6月15日の日経朝刊に、米ギャラップ社が調査した2022年エンゲージメント調査結果が掲載されました。
「日本は5%」「米国は34%」「世界平均は21年度比2ポイント上昇し23%」で、日本は、調査した145カ国の中でイタリアと並び最も低かったとのことです。
MO研修でいつもお話しさせて頂いているように、日本は2017年が6%でしたので、コロナ禍を経て、さらに1ポイント低下しています。

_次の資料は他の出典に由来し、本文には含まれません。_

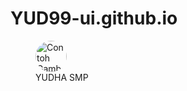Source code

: # YUD99-ui.github.io
<figure>
  <img src="https://cdn.discordapp.com/attachments/1050809699320221749/1411940406974873642/2025-09-01_13.05.081.png?ex=68c4fbf9&is=68c3aa79&hm=1a93964dcd8418e2cf756e038fb1166ecb90c4087b8e51de23c2f840b26984d4&" 
       alt="Contoh Gambar" width="50" style="border-radius:50%;">
  <figcaption>YUDHA SMP</figcaption>
</figure>








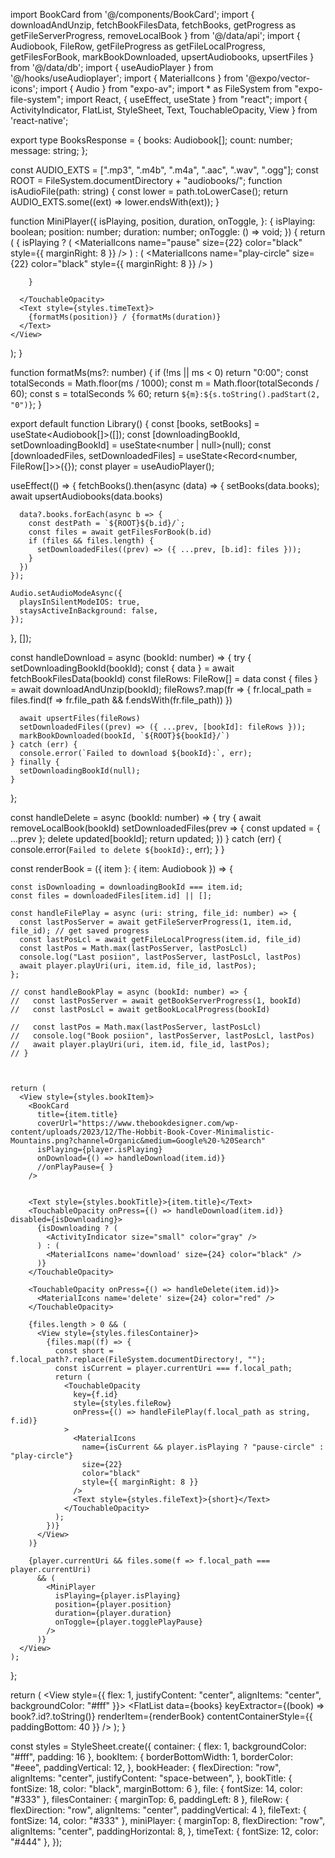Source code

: import BookCard from '@/components/BookCard';
import { downloadAndUnzip, fetchBookFilesData, fetchBooks, getProgress as getFileServerProgress, removeLocalBook } from '@/data/api';
import { Audiobook, FileRow, getFileProgress as getFileLocalProgress, getFilesForBook, markBookDownloaded, upsertAudiobooks, upsertFiles } from '@/data/db';
import { useAudioPlayer } from '@/hooks/useAudioplayer';
import { MaterialIcons } from '@expo/vector-icons';
import { Audio } from "expo-av";
import * as FileSystem from "expo-file-system";
import React, { useEffect, useState } from "react";
import { ActivityIndicator, FlatList, StyleSheet, Text, TouchableOpacity, View } from 'react-native';

export type BooksResponse = {
  books: Audiobook[];
  count: number;
  message: string;
};

const AUDIO_EXTS = [".mp3", ".m4b", ".m4a", ".aac", ".wav", ".ogg"];
const ROOT = FileSystem.documentDirectory + "audiobooks/";
function isAudioFile(path: string) {
  const lower = path.toLowerCase();
  return AUDIO_EXTS.some((ext) => lower.endsWith(ext));
}


function MiniPlayer({
  isPlaying,
  position,
  duration,
  onToggle,
}: {
  isPlaying: boolean;
  position: number;
  duration: number;
  onToggle: () => void;
}) {
  return (
    <View style={styles.miniPlayer}>
      <TouchableOpacity onPress={onToggle}>
        {
          isPlaying ? (
            <MaterialIcons
              name="pause"
              size={22}
              color="black"
              style={{ marginRight: 8 }}
            />
          ) :
            (
              <MaterialIcons
                name="play-circle"
                size={22}
                color="black"
                style={{ marginRight: 8 }}
              />
            )

        }

      </TouchableOpacity>
      <Text style={styles.timeText}>
        {formatMs(position)} / {formatMs(duration)}
      </Text>
    </View>
  );
}

function formatMs(ms?: number) {
  if (!ms || ms < 0) return "0:00";
  const totalSeconds = Math.floor(ms / 1000);
  const m = Math.floor(totalSeconds / 60);
  const s = totalSeconds % 60;
  return `${m}:${s.toString().padStart(2, "0")}`;
}

export default function Library() {
  const [books, setBooks] = useState<Audiobook[]>([]);
  const [downloadingBookId, setDownloadingBookId] = useState<number | null>(null);
  const [downloadedFiles, setDownloadedFiles] = useState<Record<number, FileRow[]>>({});
  const player = useAudioPlayer();

  useEffect(() => {
    fetchBooks().then(async (data) => {
      setBooks(data.books);
      await upsertAudiobooks(data.books)

      data?.books.forEach(async b => {
        const destPath = `${ROOT}${b.id}/`;
        const files = await getFilesForBook(b.id)
        if (files && files.length) {
          setDownloadedFiles((prev) => ({ ...prev, [b.id]: files }));
        }
      })
    });

    Audio.setAudioModeAsync({
      playsInSilentModeIOS: true,
      staysActiveInBackground: false,
    });

  }, []);

  const handleDownload = async (bookId: number) => {
    try {
      setDownloadingBookId(bookId);
      const { data } = await fetchBookFilesData(bookId)
      const fileRows: FileRow[] = data
      const { files } = await downloadAndUnzip(bookId);
      fileRows?.map(fr => {
        fr.local_path = files.find(f => fr.file_path && f.endsWith(fr.file_path))
      })

      await upsertFiles(fileRows)
      setDownloadedFiles((prev) => ({ ...prev, [bookId]: fileRows }));
      markBookDownloaded(bookId, `${ROOT}${bookId}/`)
    } catch (err) {
      console.error(`Failed to download ${bookId}:`, err);
    } finally {
      setDownloadingBookId(null);
    }
  };

  const handleDelete = async (bookId: number) => {
    try {
      await removeLocalBook(bookId)
      setDownloadedFiles(prev => {
        const updated = { ...prev };
        delete updated[bookId];
        return updated;
      })
    } catch (err) {
      console.error(`Failed to delete ${bookId}:`, err);
    }
  }

  const renderBook = ({ item }: { item: Audiobook }) => {

    const isDownloading = downloadingBookId === item.id;
    const files = downloadedFiles[item.id] || [];

    const handleFilePlay = async (uri: string, file_id: number) => {
      const lastPosServer = await getFileServerProgress(1, item.id, file_id); // get saved progress
      const lastPosLcl = await getFileLocalProgress(item.id, file_id)
      const lastPos = Math.max(lastPosServer, lastPosLcl)
      console.log("Last posiion", lastPosServer, lastPosLcl, lastPos)
      await player.playUri(uri, item.id, file_id, lastPos);
    };

    // const handleBookPlay = async (bookId: number) => {
    //   const lastPosServer = await getBookServerProgress(1, bookId)
    //   const lastPosLcl = await getBookLocalProgress(bookId)

    //   const lastPos = Math.max(lastPosServer, lastPosLcl)
    //   console.log("Book posiion", lastPosServer, lastPosLcl, lastPos)
    //   await player.playUri(uri, item.id, file_id, lastPos);
    // }



    return (
      <View style={styles.bookItem}>
        <BookCard
          title={item.title}
          coverUrl="https://www.thebookdesigner.com/wp-content/uploads/2023/12/The-Hobbit-Book-Cover-Minimalistic-Mountains.png?channel=Organic&medium=Google%20-%20Search"
          isPlaying={player.isPlaying}
          onDownload={() => handleDownload(item.id)}
          //onPlayPause={ }
        />


        <Text style={styles.bookTitle}>{item.title}</Text>
        <TouchableOpacity onPress={() => handleDownload(item.id)} disabled={isDownloading}>
          {isDownloading ? (
            <ActivityIndicator size="small" color="gray" />
          ) : (
            <MaterialIcons name='download' size={24} color="black" />
          )}
        </TouchableOpacity>

        <TouchableOpacity onPress={() => handleDelete(item.id)}>
          <MaterialIcons name='delete' size={24} color="red" />
        </TouchableOpacity>

        {files.length > 0 && (
          <View style={styles.filesContainer}>
            {files.map((f) => {
              const short = f.local_path?.replace(FileSystem.documentDirectory!, "");
              const isCurrent = player.currentUri === f.local_path;
              return (
                <TouchableOpacity
                  key={f.id}
                  style={styles.fileRow}
                  onPress={() => handleFilePlay(f.local_path as string, f.id)}
                >
                  <MaterialIcons
                    name={isCurrent && player.isPlaying ? "pause-circle" : "play-circle"}
                    size={22}
                    color="black"
                    style={{ marginRight: 8 }}
                  />
                  <Text style={styles.fileText}>{short}</Text>
                </TouchableOpacity>
              );
            })}
          </View>
        )}

        {player.currentUri && files.some(f => f.local_path === player.currentUri)
          && (
            <MiniPlayer
              isPlaying={player.isPlaying}
              position={player.position}
              duration={player.duration}
              onToggle={player.togglePlayPause}
            />
          )}
      </View>
    );
  };

  return (
    <View style={{ flex: 1, justifyContent: "center", alignItems: "center", backgroundColor: "#fff" }}>
      <FlatList
        data={books}
        keyExtractor={(book) => book?.id?.toString()}
        renderItem={renderBook}
        contentContainerStyle={{ paddingBottom: 40 }}
      />
    </View>
  );
}

const styles = StyleSheet.create({
  container: { flex: 1, backgroundColor: "#fff", padding: 16 },
  bookItem: {
    borderBottomWidth: 1,
    borderColor: "#eee",
    paddingVertical: 12,
  },
  bookHeader: {
    flexDirection: "row",
    alignItems: "center",
    justifyContent: "space-between",
  },
  bookTitle: { fontSize: 18, color: "black", marginBottom: 6 },
  file: { fontSize: 14, color: "#333" },
  filesContainer: { marginTop: 6, paddingLeft: 8 },
  fileRow: { flexDirection: "row", alignItems: "center", paddingVertical: 4 },
  fileText: { fontSize: 14, color: "#333" },
  miniPlayer: {
    marginTop: 8,
    flexDirection: "row",
    alignItems: "center",
    paddingHorizontal: 8,
  },
  timeText: { fontSize: 12, color: "#444" },
});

ギャラップ社のCEO(フリフトン氏)のインタビュー記事では、「経営陣がエンゲージメントを高めるための管理手法を使ったり教えていない」「管理職に対する十分な研修もなされていない」ことが原因で、これを改善するために「普段からよく社員と対話すること」「いい仕事をしたら褒めること」「社員一人ひとりの強みを生かしていくこと」「何を期待しているか分からないような指示ではダメで、コミュニケーションの質の向上も必要」と答えられています。
一方、米国では21年の35%より1ポイント下がっていることに対しては、「リモートワークや、出社と在宅勤務を組み合わせたハイブリットワークの広がりにはある種のパラドックス(逆説)があるのではないか」「柔軟に働ける社員にとっては家族と過ごしたり、運動したりする時間が増えて生活にはよいが、仕事の面ではマイナスの影響を受けているということだ」とされており、「オンライン会議サービスを使ってやる経営管理は難しい」としています。
さて、当社がお世話になっている企業様のエンゲージメント調査では、独自調査(質問内容も多く、調査方法は異なりますが)にはなりますが、高いレベルに達していますので(まだまだ向上の余地はありますが)、我が国の原子力が進んでいる方向性は間違っていないと思います。
さらにいえば、エンゲージメント調査において、他社(他国)との比較は重要ではないというのが当社の考え方です。結果をスタート点にして、その結果にどう向き合って、どのように改善していくのか、その旅路が重要ということです。
原子力安全を確保するためには、設備の安全性の向上と、人財の育成の両輪が必要です。どちらも青天井の目標に向かって、常に積み上げていくことが重要です。それをエクセレンスといいます。
他国、他社との比較に一喜一憂するのではなく、自社は昨年より上がったのか、今の計画は十分か、改善の余地はどこにあるかを明確にしていくことが重要であって、それを積み上げていくことで、人が育ち、安全性が向上します。
私たちは、調査会社ではありません。調査結果をもとに作った事業計画にPDCAをまわしていく「コンサルティング会社」です。エンゲージメント調査結果をもとに、経営計画とマネジメントにどう反映し、どう生かしていくのか、そして、結果はどうだったのか、その旅路に責任を負っています。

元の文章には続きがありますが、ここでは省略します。